* WORK INSTRUCTIONS *
Look through the listing below and report every line that contains "sedan".

········

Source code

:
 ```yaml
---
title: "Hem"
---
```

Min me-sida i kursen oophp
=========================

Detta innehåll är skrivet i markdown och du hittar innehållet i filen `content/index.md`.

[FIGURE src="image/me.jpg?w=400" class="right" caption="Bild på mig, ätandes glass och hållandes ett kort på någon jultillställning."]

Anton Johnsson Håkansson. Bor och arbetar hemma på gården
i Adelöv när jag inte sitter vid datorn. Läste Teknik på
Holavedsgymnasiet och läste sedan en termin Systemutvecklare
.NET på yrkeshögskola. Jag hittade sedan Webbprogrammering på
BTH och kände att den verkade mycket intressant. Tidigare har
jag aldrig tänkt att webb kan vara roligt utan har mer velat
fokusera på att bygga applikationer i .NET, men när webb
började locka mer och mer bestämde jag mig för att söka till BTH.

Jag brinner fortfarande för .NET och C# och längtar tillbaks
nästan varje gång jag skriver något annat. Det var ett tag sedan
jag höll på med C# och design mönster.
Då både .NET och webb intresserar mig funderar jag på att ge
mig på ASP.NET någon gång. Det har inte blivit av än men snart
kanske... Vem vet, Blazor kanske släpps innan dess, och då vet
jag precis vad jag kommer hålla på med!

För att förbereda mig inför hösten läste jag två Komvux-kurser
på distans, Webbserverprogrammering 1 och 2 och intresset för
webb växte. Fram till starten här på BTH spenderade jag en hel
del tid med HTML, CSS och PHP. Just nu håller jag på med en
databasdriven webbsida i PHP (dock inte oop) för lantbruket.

········

* EXPECTED ANSWER *
Holavedsgymnasiet och läste sedan en termin Systemutvecklare
.NET på yrkeshögskola. Jag hittade sedan Webbprogrammering på
nästan varje gång jag skriver något annat. Det var ett tag sedan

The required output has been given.